A juíza Angélica Chamon Layoun foi demitida do Tribunal de Justiça do Rio Grande do Sul (TJ-RS) após a conclusão de um Processo Administrativo Disciplinar (PAD) que apontou a repetição de decisões judiciais em mais de dois mil processos.
De acordo com o relatório final, a magistrada teria copiado sentenças idênticas em ações cíveis para acelerar sua produtividade, além de ter desarquivado processos para assinar sentenças em seu nome.
A penalidade foi aplicada enquanto a juíza ainda estava em estágio probatório, o que permitiu sua exoneração sem a necessidade de processo judicial. Ela havia sido aprovada em concurso do TJ-RS e estava lotada em uma vara cível que, segundo sua defesa, acumulava processos há anos por falta de titular.
Em resposta à decisão do Tribunal, a defesa da magistrada ajuizou um Pedido de Revisão Disciplinar junto ao Conselho Nacional de Justiça (CNJ), alegando que a demissão foi desproporcional e que o processo teria vícios de instrução. O caso agora corre sob sigilo no órgão federal.
Entre os argumentos apresentados, os advogados de Angélica afirmam que ela enfrentou resistência interna e discriminação velada, por ser mulher, mãe de uma criança com autismo e vinda de outro estado. Ela começou a carreira na magistratura em Pernambuco, onde atuou por quase seis anos antes de se mudar para o Rio Grande do Sul.

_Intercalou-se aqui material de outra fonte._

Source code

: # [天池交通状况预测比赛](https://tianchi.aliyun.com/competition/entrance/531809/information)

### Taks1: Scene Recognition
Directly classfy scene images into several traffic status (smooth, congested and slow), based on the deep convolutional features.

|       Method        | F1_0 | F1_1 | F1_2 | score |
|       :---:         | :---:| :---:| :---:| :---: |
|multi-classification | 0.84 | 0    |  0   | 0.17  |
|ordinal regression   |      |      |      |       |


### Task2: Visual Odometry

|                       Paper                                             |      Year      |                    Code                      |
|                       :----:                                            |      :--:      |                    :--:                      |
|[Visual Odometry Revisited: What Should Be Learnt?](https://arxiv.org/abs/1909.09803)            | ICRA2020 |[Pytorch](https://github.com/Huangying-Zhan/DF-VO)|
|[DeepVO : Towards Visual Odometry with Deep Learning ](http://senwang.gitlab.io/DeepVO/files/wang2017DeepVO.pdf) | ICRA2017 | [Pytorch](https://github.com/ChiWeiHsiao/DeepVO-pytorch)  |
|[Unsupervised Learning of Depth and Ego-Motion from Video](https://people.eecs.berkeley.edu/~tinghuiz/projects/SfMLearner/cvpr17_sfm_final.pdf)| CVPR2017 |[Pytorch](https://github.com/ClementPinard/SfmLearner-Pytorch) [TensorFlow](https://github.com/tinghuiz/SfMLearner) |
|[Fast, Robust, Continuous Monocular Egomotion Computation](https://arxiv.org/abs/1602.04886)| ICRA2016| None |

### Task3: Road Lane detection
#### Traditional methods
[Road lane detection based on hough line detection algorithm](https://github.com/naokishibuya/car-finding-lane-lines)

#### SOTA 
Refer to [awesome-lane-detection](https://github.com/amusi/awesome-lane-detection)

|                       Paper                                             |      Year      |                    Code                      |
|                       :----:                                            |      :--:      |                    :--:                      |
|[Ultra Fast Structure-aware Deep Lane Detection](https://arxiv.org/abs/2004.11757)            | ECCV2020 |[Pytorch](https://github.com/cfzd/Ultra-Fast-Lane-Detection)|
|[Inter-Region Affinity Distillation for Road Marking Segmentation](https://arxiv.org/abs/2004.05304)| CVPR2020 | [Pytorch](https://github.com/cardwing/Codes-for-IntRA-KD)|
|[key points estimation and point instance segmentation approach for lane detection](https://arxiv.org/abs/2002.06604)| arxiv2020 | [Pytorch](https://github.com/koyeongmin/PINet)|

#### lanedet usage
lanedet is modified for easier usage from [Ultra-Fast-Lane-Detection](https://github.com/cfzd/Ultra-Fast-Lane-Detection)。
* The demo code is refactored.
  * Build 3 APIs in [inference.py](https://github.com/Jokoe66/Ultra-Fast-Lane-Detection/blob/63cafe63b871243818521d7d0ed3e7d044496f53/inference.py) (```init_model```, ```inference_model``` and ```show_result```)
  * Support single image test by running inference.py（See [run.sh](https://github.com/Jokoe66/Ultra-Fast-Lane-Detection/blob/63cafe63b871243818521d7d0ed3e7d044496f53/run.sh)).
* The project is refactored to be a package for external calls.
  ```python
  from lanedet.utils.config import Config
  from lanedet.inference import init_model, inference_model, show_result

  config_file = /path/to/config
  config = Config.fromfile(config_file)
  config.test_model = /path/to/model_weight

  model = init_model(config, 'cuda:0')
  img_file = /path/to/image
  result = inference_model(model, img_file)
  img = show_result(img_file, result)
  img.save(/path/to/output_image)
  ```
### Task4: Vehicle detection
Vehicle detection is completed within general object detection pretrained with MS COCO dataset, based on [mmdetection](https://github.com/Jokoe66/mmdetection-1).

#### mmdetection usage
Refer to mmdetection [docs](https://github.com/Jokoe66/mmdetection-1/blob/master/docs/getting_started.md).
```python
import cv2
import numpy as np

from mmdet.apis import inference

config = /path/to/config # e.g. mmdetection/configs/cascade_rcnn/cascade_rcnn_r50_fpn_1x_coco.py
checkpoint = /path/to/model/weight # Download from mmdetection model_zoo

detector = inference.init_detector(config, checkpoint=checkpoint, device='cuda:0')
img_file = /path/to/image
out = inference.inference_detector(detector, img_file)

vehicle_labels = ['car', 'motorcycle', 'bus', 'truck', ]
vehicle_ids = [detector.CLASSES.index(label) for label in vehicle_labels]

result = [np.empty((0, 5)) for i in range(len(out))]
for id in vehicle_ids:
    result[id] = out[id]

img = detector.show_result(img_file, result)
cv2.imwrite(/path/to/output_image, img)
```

Confira a nota da defesa na íntegra:
“A defesa manifesta profundo respeito pelo Tribunal de Justiça do Rio Grande do Sul, mas discorda veementemente da penalidade imposta à magistrada Angélica Chamon Layoun, por considerá-la desproporcional, juridicamente viciada e carente de prova de dolo ou má-fé, elementos indispensáveis à configuração de falta funcional gravíssima.
Esclarecemos que não cabe recurso interno no âmbito do TJRS. Por essa razão, foi ajuizado Pedido de Revisão Disciplinar no CNJ, onde se discute a proporcionalidade da sanção e vícios de instrução do processo disciplinar.
Por se tratar de processo que tramita sob sigilo, não é possível comentar o conteúdo integral dos autos ou os argumentos apresentados na petição de revisão disciplinar.
Ressalvado esse limite, cumpre esclarecer que a magistrada foi designada para uma vara cível que estava há anos sem juiz titular, com grande passivo processual e uma cultura de autogestão consolidada, sem rotinas estruturadas. Nesse cenário, buscou corrigir falhas operacionais, reordenar o fluxo processual e promover melhorias administrativas, enfrentando resistências internas que acabaram servindo de catalisador para o processo disciplinar.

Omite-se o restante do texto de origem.